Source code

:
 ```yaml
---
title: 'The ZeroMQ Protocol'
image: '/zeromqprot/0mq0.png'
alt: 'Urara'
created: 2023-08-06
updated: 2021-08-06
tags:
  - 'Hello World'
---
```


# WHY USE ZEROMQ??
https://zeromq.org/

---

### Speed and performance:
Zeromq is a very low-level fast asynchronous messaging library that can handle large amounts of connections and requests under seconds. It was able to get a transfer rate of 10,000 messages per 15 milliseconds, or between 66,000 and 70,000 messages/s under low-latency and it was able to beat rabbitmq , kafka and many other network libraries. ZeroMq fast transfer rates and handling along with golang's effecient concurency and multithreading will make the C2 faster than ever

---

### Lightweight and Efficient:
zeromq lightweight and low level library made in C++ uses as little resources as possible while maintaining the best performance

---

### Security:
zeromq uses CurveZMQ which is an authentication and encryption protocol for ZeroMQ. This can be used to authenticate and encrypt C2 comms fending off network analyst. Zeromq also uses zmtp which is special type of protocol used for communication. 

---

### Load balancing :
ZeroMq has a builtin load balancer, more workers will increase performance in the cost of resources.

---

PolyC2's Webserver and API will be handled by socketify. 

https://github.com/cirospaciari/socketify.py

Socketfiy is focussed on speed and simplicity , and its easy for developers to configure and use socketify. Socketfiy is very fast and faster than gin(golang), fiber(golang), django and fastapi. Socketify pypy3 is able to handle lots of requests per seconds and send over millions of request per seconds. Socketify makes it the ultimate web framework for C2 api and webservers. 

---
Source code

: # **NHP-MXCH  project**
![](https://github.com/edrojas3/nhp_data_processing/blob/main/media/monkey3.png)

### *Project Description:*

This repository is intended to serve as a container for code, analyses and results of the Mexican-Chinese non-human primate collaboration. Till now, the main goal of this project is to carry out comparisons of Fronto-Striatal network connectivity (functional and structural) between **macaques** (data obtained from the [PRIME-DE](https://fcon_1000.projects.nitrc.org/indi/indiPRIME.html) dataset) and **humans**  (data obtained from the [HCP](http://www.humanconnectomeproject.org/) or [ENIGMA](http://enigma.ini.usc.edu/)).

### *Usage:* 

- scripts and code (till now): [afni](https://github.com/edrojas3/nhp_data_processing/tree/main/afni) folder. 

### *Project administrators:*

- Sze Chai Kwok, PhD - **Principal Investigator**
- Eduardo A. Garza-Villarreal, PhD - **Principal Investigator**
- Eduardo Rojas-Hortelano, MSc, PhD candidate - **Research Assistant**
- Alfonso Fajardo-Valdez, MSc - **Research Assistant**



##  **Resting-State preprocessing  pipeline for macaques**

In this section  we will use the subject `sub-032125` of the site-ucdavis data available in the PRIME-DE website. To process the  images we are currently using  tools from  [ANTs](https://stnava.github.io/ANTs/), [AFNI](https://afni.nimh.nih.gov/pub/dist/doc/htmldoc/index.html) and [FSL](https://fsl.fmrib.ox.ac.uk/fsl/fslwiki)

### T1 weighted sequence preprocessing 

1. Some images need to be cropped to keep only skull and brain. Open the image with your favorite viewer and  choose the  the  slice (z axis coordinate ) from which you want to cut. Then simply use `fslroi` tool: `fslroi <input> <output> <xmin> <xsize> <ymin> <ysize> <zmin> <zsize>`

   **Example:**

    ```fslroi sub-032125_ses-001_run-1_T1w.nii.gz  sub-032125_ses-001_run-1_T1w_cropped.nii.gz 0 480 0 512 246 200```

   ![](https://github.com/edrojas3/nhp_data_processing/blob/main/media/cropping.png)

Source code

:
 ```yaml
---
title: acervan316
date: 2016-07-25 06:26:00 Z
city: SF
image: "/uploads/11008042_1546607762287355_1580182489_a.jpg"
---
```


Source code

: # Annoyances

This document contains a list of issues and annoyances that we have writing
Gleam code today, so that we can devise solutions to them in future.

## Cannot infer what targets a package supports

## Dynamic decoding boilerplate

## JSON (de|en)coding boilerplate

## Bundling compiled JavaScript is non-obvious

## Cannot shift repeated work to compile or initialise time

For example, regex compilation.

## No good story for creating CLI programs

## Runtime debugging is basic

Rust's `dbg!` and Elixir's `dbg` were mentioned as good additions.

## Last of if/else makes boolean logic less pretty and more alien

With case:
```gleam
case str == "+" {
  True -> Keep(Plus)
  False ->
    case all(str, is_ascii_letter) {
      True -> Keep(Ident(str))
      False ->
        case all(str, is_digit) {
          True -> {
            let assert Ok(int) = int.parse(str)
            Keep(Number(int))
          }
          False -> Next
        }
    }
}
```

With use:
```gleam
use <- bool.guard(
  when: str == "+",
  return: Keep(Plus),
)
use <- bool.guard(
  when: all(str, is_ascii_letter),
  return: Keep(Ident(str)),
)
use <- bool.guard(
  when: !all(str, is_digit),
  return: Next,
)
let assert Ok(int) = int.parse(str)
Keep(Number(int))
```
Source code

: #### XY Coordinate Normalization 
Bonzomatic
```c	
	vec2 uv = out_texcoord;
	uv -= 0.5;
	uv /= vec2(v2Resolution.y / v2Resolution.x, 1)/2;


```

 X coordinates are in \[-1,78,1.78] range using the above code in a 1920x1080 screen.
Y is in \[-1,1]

____

The lines running from the start of the data through the one that contains "### Speed and" should be reproduced exactly, and only those.

> _Response area_:
Source code

:
 ```yaml
---
title: 'The ZeroMQ Protocol'
image: '/zeromqprot/0mq0.png'
alt: 'Urara'
created: 2023-08-06
updated: 2021-08-06
tags:
  - 'Hello World'
---
```


# WHY USE ZEROMQ??
https://zeromq.org/

---

### Speed and performance:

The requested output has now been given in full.